Teologicamente, segundo Dussel, esta fase teve como pano de fundo o que poderia ser chamado de “a batalha de Puebla”. Confiou-se ao CELAM a organização da III Conferência Geral. O momento central do evento foi a polêmica suscitada pelo Documento de Consulta. Talvez essa tenha sido a mais importante disputa teológica da história da América Latina. Mas os teólogos da libertação reagiram clara e coerentemente. Sua presença foi firme e eclesiasticamente sensível. Houve, também, importantes movimentos de apoio, inclusive ecumênicos, cujo ápice foi o “IV Encontro de São Paulo”, que contou com mais de 160 participantes da América Latina, África e Ásia, além de alguns europeus e norte-americanos. Esse encontrou tratou em especial da questão da Igreja popular. A partir daqui, a polarização da reflexão teológica no continente tornou-se evidente. De qualquer modo, a teologia da libertação passou a ter um grande crescimento em todas as partes do mundo.

Importante aqui, também, é salientar o diálogo que passou a existir entre a teologia da libertação e as teologias “da esperança” (Moltmann) e “da secularização” (Cox). Conseguiu-se perceber tanto as diferenças quanto as semelhanças entre as teologias européia e norte-americana. Passou a haver, ainda, um profícuo diálogo entre teólogos de países socialistas e teólogos da libertação latino-americanos. Começaram a ocorrem, igualmente, reuniões entre cientistas sociais e teólogos da libertação, o que fez surgir uma nova corrente dentro da teologia da libertação, marcada pelas obras do economista leigo Franz Hinkelammert.
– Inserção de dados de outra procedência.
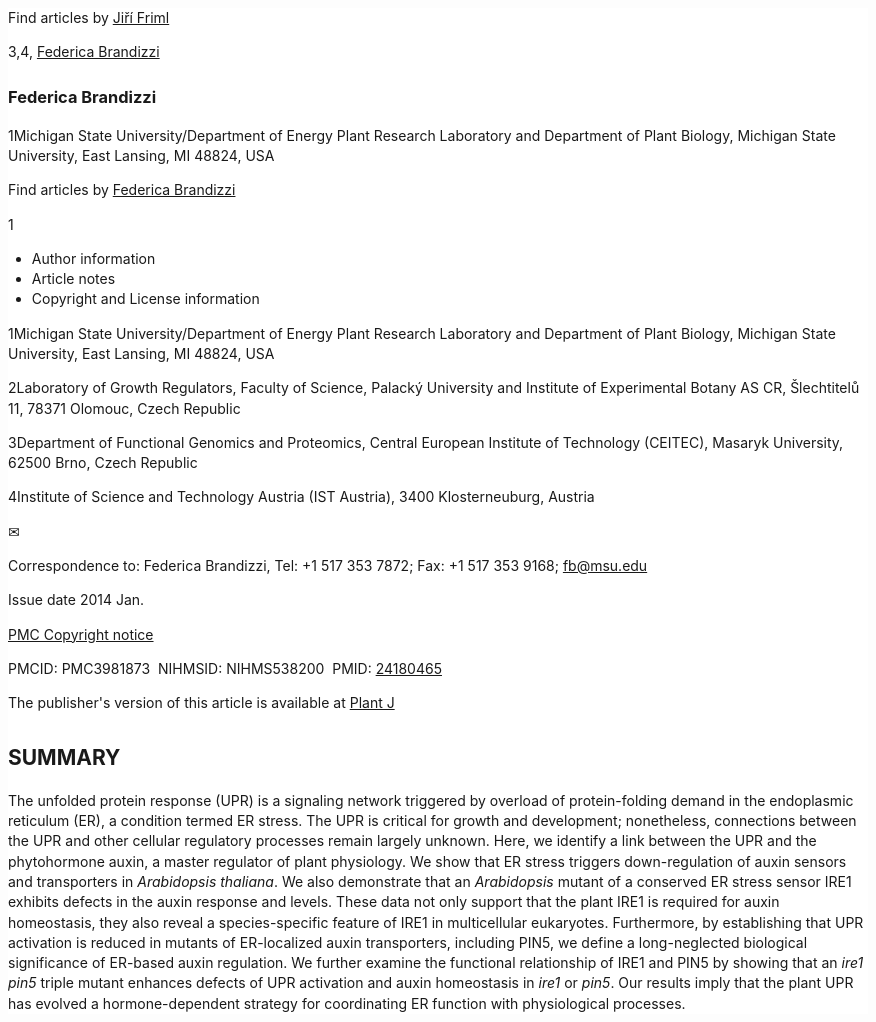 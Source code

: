 Find articles by [Jiří Friml](https://pubmed.ncbi.nlm.nih.gov/?term=%22Friml%20J%22%5BAuthor%5D)

3,4, [Federica Brandizzi](https://pubmed.ncbi.nlm.nih.gov/?term=%22Brandizzi%20F%22%5BAuthor%5D)

### Federica Brandizzi

1Michigan State University/Department of Energy Plant Research Laboratory and Department of Plant Biology, Michigan State University, East Lansing, MI 48824, USA

Find articles by [Federica Brandizzi](https://pubmed.ncbi.nlm.nih.gov/?term=%22Brandizzi%20F%22%5BAuthor%5D)

1

* Author information
* Article notes
* Copyright and License information

1Michigan State University/Department of Energy Plant Research Laboratory and Department of Plant Biology, Michigan State University, East Lansing, MI 48824, USA

2Laboratory of Growth Regulators, Faculty of Science, Palacký University and Institute of Experimental Botany AS CR, Šlechtitelů 11, 78371 Olomouc, Czech Republic

3Department of Functional Genomics and Proteomics, Central European Institute of Technology (CEITEC), Masaryk University, 62500 Brno, Czech Republic

4Institute of Science and Technology Austria (IST Austria), 3400 Klosterneuburg, Austria

✉

Correspondence to: Federica Brandizzi, Tel: +1 517 353 7872; Fax: +1 517 353 9168; fb@msu.edu

Issue date 2014 Jan.

[PMC Copyright notice](/about/copyright/)

PMCID: PMC3981873  NIHMSID: NIHMS538200  PMID: [24180465](https://pubmed.ncbi.nlm.nih.gov/24180465/)

The publisher's version of this article is available at [Plant J](https://doi.org/10.1111/tpj.12373)

## SUMMARY

The unfolded protein response (UPR) is a signaling network triggered by overload of protein-folding demand in the endoplasmic reticulum (ER), a condition termed ER stress. The UPR is critical for growth and development; nonetheless, connections between the UPR and other cellular regulatory processes remain largely unknown. Here, we identify a link between the UPR and the phytohormone auxin, a master regulator of plant physiology. We show that ER stress triggers down-regulation of auxin sensors and transporters in *Arabidopsis thaliana*. We also demonstrate that an *Arabidopsis* mutant of a conserved ER stress sensor IRE1 exhibits defects in the auxin response and levels. These data not only support that the plant IRE1 is required for auxin homeostasis, they also reveal a species-specific feature of IRE1 in multicellular eukaryotes. Furthermore, by establishing that UPR activation is reduced in mutants of ER-localized auxin transporters, including PIN5, we define a long-neglected biological significance of ER-based auxin regulation. We further examine the functional relationship of IRE1 and PIN5 by showing that an *ire1 pin5* triple mutant enhances defects of UPR activation and auxin homeostasis in *ire1* or *pin5*. Our results imply that the plant UPR has evolved a hormone-dependent strategy for coordinating ER function with physiological processes.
Segundo Dussel, o 2.º encontro de Detroit (agosto 1980) e o simpósio do CEHILA sobre história da teologia latino-americana (julho de 1980) que deu origem ao texto que serviu de base a este presente trabalho marcaram o fim dessa última fase analisada por ele. Para ele, a teologia da libertação na América Latina tem crescido devido a, principalmente, dois fatores, quais sejam a mobilização e organização crescentes do povo latino-americano (e.g., o movimento sandinista que depôs o ditador Somoza em 1979, na Nicarágua) e a “Igreja popular”, a qual cresce junto com esse povo, sofrendo e alegrando-se com ele. Os temas teológicos têm surgido, sobretudo, da reflexão da fé surgida a partir do encontro com a realidade popular. Conquanto o tema mais desenvolvido ainda seja a opressão, a espoliação e a exclusão do pobre, a eclesiologia e a cristologia também têm avançado. Em outro nível de progressos, a teologia da libertação tem se expandido em três frentes: a teologia feminista, a teologia negra e a teologia indígena. A teologia protestante apresentou avanços frutíferos nesse período.